At his truest, Manto is an anomaly, a cipher. For someone who is hailed as one of Urdu's finest writers, he would be the first to admit that he flunked the subject in school. His battle for supremacy as a short story writer was with none less than God, yet he was deeply broken to face rejection by the same Progressive Writers' Association that hailed him as one of its own. Though Bombay was his city, he died, bitter, broke and hurt, in Lahore.

In an essay, "Manto on Manto", shortly before he succumbed to cirrhosis of liver, he wrote: "Manto's short-story writing is a result of the clash between two factors. His father (may he rest in heaven) was extremely harsh and his mother had a very tender heart... Although it is said of Manto that he speaks the truth, I am not prepared to buy that. He is a thief, a liar, a cheat and a man who likes to hold forth before others..."

If one must read Manto to truly appreciate him, I feel, one must read him in Hindi. (The Urdu Manto wrote in is not dissimilar to the Hindi we read today.) It is only then that the visceral imagery of tales will sear our consciousness.

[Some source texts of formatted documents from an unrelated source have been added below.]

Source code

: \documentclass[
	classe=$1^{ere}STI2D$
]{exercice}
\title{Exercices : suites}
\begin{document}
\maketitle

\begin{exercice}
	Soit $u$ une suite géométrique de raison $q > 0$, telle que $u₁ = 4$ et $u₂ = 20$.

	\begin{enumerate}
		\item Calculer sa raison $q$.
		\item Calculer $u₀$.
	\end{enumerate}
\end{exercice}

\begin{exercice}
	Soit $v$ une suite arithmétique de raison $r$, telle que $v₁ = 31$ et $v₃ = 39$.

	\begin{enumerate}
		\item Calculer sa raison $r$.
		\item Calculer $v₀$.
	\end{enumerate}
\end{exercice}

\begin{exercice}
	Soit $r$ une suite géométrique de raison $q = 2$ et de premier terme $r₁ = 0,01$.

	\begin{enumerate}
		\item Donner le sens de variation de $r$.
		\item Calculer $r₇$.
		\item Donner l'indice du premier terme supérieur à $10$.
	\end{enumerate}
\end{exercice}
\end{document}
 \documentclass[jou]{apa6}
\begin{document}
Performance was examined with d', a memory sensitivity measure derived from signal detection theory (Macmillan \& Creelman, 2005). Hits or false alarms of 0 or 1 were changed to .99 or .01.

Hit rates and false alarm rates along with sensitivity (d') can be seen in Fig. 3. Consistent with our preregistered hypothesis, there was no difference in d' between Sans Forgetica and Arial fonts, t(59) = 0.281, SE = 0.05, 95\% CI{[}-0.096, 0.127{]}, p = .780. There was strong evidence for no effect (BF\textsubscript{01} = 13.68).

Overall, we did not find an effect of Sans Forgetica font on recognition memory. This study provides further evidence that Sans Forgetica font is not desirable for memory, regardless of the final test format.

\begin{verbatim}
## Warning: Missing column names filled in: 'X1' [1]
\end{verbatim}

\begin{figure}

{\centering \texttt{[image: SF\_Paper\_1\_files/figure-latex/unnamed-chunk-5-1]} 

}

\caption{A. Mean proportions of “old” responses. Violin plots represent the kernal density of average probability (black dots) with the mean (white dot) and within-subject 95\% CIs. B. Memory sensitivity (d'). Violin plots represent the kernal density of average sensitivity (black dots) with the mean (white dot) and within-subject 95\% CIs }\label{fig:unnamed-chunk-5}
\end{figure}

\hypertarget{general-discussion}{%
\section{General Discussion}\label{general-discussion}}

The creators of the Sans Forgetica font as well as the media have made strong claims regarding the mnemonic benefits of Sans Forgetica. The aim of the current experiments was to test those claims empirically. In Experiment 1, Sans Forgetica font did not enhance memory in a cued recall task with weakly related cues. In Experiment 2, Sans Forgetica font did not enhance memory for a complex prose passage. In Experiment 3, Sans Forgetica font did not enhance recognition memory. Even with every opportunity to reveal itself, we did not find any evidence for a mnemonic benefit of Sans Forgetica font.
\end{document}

Perhaps it is good that Manto is dead. Even better that he is not read. What good does it serve that even though the world has moved on, we are still stuck in the quagmire of ignorance, fear, communalism and hate. Neither Pakistan nor India deserves him. There, in the tiny strip between the two countries marred by cross-border firing, let it be known, lies Saadat Hasan Manto.